What you will do: State, as a number alone, how many lines of the data contain the string "поиска".

........

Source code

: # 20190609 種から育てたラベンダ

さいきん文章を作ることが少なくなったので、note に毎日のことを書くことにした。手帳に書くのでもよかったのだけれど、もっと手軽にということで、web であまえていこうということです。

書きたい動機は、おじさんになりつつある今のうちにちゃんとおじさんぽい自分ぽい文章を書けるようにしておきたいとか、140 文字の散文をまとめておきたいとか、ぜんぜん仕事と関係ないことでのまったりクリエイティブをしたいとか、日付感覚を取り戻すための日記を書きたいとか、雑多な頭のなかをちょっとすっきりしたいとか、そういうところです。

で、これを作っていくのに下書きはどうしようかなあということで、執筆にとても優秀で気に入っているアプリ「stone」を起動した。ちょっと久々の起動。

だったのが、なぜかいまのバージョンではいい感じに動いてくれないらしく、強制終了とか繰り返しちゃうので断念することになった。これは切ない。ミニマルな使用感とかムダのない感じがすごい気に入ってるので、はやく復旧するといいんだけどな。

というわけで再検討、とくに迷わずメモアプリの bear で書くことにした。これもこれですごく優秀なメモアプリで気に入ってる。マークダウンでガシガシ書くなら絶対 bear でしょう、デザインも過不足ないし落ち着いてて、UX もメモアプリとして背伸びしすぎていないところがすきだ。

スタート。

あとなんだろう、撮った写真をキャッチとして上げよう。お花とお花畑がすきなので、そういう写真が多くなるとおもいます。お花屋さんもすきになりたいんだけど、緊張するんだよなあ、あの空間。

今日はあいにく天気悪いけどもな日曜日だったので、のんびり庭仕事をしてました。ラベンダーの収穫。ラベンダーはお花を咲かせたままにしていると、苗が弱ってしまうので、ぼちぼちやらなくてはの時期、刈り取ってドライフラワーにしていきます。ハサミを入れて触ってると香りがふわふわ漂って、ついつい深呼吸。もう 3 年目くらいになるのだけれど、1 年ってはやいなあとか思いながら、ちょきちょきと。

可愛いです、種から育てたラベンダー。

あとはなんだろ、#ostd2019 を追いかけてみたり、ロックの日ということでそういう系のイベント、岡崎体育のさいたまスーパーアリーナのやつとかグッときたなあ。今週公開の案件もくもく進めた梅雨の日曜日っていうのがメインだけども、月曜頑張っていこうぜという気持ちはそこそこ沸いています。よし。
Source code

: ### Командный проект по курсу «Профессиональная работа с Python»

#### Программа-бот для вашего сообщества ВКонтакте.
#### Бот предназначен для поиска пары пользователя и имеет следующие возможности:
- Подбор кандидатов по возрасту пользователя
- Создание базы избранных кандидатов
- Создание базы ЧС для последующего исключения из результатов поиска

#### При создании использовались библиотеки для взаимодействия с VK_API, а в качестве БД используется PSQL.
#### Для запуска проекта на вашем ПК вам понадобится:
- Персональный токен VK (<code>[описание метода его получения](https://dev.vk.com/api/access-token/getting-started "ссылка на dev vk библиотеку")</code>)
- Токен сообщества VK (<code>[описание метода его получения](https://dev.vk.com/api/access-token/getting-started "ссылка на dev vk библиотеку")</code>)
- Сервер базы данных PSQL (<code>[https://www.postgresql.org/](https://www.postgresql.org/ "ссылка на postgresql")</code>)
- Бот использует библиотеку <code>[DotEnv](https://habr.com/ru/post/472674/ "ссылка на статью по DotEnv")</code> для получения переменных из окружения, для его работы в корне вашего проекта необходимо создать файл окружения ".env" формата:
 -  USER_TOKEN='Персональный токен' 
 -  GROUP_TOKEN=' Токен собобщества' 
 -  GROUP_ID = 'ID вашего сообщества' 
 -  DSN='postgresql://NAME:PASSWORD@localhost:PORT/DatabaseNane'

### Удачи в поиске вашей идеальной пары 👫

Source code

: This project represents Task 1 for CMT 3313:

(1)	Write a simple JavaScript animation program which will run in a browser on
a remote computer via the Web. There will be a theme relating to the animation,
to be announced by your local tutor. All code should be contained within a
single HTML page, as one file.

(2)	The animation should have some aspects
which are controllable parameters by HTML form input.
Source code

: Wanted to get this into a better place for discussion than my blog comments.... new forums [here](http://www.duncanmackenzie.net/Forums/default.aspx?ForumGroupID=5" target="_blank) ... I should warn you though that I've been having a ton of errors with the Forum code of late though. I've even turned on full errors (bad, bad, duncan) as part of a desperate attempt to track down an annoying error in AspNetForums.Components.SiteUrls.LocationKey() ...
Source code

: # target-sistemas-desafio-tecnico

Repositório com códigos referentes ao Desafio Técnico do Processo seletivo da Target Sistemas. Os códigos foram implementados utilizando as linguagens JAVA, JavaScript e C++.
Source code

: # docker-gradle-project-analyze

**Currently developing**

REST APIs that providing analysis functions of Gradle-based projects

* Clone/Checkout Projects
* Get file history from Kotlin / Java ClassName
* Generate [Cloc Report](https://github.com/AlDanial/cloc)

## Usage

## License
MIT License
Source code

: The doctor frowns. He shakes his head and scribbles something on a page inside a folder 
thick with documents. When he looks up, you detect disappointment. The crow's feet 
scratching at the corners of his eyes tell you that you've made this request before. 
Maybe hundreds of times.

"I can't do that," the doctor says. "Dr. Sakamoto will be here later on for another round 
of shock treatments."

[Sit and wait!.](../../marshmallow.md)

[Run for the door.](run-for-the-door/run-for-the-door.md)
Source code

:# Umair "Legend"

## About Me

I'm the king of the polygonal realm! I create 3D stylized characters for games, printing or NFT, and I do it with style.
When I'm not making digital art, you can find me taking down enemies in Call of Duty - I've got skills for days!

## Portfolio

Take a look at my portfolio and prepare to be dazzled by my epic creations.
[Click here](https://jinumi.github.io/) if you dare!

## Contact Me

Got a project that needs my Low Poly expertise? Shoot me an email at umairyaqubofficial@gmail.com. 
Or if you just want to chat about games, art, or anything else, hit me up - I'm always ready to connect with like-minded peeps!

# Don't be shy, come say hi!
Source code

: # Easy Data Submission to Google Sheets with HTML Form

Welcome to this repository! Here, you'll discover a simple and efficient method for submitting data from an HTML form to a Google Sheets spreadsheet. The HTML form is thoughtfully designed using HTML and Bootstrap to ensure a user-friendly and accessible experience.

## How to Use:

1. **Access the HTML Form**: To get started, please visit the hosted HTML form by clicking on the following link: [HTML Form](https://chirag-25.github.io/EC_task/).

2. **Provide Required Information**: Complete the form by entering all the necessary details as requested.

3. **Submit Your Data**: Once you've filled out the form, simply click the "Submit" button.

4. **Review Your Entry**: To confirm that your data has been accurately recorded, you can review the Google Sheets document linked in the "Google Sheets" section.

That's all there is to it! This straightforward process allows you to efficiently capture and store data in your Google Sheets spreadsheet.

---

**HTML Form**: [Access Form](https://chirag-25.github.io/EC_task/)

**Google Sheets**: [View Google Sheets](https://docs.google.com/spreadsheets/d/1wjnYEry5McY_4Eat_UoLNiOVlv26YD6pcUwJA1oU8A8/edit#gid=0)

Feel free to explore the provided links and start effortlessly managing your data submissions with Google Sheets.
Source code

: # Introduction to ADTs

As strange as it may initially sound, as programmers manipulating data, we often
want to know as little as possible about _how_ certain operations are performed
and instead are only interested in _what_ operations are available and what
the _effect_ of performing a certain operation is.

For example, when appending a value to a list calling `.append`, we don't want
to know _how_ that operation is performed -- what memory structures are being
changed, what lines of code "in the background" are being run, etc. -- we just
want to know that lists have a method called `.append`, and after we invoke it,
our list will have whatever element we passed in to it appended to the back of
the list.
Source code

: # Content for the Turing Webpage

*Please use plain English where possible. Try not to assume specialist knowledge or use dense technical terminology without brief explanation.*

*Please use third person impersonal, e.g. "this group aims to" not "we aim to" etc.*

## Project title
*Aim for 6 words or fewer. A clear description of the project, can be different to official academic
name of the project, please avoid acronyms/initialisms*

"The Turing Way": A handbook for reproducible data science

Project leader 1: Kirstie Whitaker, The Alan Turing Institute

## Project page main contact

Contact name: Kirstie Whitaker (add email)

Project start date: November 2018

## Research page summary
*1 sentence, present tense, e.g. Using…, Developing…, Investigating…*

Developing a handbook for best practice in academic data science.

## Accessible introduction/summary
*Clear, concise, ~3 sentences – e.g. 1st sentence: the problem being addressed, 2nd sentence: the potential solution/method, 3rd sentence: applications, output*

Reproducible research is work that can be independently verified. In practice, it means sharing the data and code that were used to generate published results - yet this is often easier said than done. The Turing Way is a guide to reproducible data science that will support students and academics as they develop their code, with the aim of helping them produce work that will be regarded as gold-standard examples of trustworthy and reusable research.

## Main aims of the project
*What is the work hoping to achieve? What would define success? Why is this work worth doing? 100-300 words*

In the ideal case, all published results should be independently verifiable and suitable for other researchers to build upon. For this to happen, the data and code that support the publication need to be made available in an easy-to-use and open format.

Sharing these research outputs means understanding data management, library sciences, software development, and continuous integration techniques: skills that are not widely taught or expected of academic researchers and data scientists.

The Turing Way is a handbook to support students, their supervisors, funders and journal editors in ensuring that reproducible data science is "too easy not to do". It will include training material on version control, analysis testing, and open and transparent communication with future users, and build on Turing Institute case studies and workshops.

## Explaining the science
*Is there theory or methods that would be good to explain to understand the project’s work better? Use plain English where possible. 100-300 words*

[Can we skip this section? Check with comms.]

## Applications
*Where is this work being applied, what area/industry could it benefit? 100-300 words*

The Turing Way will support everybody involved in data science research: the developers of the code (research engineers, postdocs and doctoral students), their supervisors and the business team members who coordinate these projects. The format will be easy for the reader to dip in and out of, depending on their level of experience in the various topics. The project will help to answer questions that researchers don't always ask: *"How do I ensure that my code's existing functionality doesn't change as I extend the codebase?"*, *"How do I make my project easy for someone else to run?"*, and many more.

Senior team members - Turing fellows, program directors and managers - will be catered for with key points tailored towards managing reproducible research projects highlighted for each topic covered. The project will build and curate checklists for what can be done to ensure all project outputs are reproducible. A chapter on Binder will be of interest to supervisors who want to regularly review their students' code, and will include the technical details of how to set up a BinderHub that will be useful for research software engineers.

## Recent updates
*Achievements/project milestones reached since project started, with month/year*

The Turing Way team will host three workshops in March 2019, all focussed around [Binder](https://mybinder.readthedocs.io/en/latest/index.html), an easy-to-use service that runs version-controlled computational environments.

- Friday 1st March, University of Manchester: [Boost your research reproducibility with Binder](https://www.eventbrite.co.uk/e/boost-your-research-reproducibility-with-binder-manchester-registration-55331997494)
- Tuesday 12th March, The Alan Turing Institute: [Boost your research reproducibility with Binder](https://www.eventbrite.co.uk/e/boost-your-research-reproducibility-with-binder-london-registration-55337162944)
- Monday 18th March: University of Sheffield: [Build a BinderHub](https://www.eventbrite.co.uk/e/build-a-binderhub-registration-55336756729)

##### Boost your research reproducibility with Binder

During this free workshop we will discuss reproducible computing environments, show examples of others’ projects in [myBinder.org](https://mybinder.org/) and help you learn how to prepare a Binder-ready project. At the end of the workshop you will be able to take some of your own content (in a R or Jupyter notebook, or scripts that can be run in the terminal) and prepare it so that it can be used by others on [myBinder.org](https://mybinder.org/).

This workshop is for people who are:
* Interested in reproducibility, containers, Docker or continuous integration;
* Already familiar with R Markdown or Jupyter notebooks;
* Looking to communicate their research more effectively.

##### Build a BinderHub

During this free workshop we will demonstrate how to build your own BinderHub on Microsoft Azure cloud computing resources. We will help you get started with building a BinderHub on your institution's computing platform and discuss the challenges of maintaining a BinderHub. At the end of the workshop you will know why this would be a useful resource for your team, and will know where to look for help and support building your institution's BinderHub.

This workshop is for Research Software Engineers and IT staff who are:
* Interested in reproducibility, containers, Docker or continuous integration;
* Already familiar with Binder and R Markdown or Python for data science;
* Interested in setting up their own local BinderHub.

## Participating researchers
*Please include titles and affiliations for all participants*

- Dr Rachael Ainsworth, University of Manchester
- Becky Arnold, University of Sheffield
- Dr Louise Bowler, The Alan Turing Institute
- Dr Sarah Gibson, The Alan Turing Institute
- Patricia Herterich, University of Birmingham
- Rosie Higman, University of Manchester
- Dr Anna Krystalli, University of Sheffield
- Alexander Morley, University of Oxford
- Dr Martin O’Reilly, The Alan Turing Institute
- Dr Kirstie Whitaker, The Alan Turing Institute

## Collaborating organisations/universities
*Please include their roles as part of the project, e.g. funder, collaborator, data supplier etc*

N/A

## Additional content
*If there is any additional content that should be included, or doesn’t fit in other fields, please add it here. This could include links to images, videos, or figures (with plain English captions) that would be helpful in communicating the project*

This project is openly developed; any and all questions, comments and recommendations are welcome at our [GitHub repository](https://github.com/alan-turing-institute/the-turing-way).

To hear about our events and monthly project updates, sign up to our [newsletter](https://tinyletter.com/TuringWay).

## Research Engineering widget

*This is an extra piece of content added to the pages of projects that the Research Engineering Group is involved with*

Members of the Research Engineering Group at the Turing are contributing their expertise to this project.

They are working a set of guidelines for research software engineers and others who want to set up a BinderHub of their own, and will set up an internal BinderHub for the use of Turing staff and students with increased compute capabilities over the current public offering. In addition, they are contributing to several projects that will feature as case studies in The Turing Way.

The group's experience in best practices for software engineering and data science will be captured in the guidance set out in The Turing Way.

........

Response area: 2